Are you getting married in the near future? Or, maybe you’ve
already tied the knot just recently. Whatever the case, you should know that
making this major life step affects your taxes in major ways, and one of the
first things you’ll need to check up on is your tax withholdings.
The reason this is important is because, when you get
married, more often than not, your income tax liability changes due to the
sudden addition of your spouse’s income or of your spouse in general. This
change may mean you get to withhold more or less, depending on the specifics of
your situation, but, either way,it’s important to adjust your withholdings
accordingly so that you don’t end up paying too much or not enough on your
taxes.
If you’re not sure how your spouse’s income, or, if your
spouse doesn’t have an income, your marriage will affect your taxes, then speak
to your workplace’s human resources department or to your financial adviser to
learn more and make sure you’re doing everything correctly.
Another thing that you may want to think about if you’re
getting married or have recently done so and have a spouse or soon-to-be-spouse
who doesn’t work is opening a spousal IRA. When you have a non-working spouse
and have filed as married filing jointly, this great option can help you both
to begin saving for your future together.

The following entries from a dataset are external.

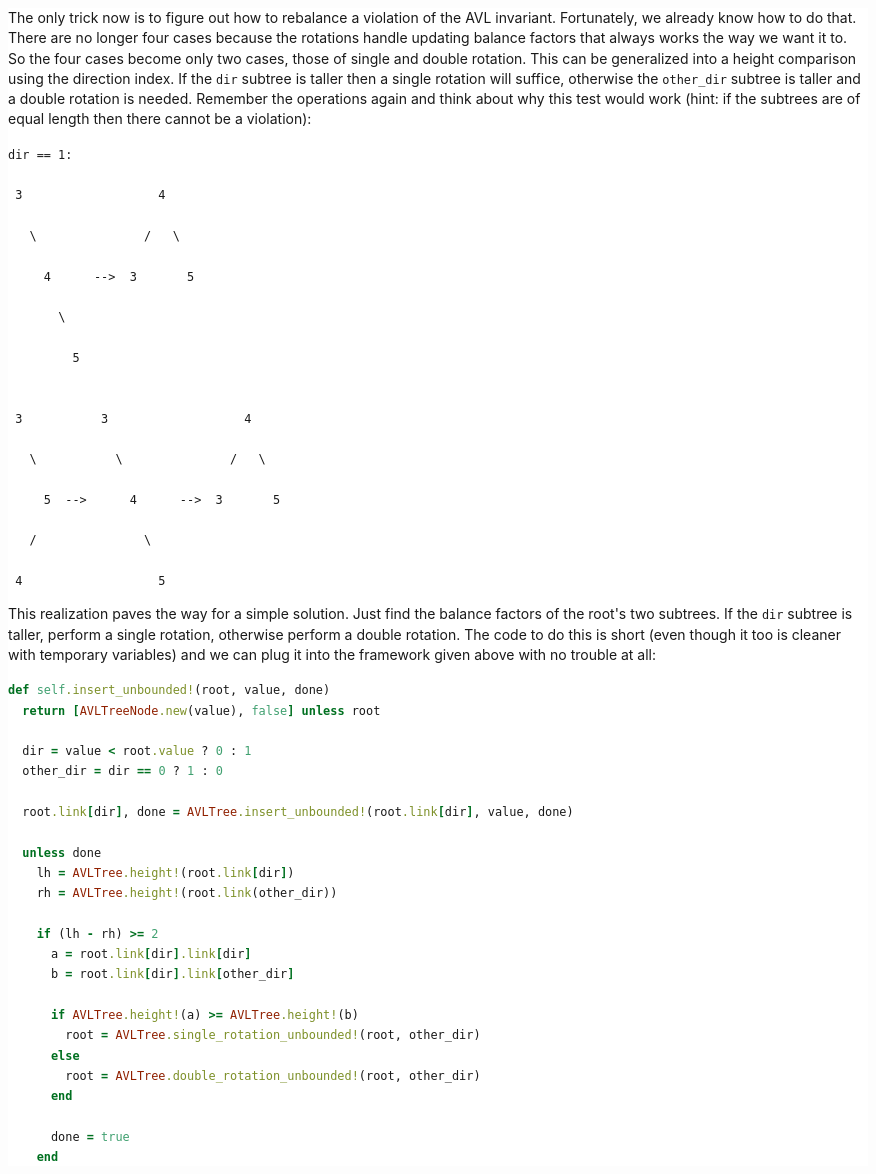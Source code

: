 The only trick now is to figure out how to rebalance a violation of the AVL invariant. Fortunately, we already know how to do that. There are no longer four cases because the rotations handle updating balance factors that always works the way we want it to. So the four cases become only two cases, those of single and double rotation. This can be generalized into a height comparison using the direction index. If the `dir` subtree is taller then a single rotation will suffice, otherwise the `other_dir` subtree is taller and a double rotation is needed. Remember the operations again and think about why this test would work (hint: if the subtrees are of equal length then there cannot be a violation):

```
dir == 1:

 3                   4

   \               /   \

     4      -->  3       5

       \

         5


 3           3                   4

   \           \               /   \

     5  -->      4      -->  3       5

   /               \

 4                   5
```

This realization paves the way for a simple solution. Just find the balance factors of the root's two subtrees. If the `dir` subtree is taller, perform a single rotation, otherwise perform a double rotation. The code to do this is short (even though it too is cleaner with temporary variables) and we can plug it into the framework given above with no trouble at all:

```ruby
def self.insert_unbounded!(root, value, done)
  return [AVLTreeNode.new(value), false] unless root

  dir = value < root.value ? 0 : 1
  other_dir = dir == 0 ? 1 : 0

  root.link[dir], done = AVLTree.insert_unbounded!(root.link[dir], value, done)

  unless done
    lh = AVLTree.height!(root.link[dir])
    rh = AVLTree.height!(root.link(other_dir))

    if (lh - rh) >= 2
      a = root.link[dir].link[dir]
      b = root.link[dir].link[other_dir]

      if AVLTree.height!(a) >= AVLTree.height!(b)
        root = AVLTree.single_rotation_unbounded!(root, other_dir)
      else
        root = AVLTree.double_rotation_unbounded!(root, other_dir)
      end

      done = true
    end

```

Of course, the decision of whether or not to file jointly or
separately is a whole other ball of wax altogether, and what you should do will
vary greatly depending on the specifics of your situation. For that reason and
because you’re going through such a major change when you marry, it’s always
smart to check in with your financial adviser (or to find one!) during this and
any other times of transition that affect you financially.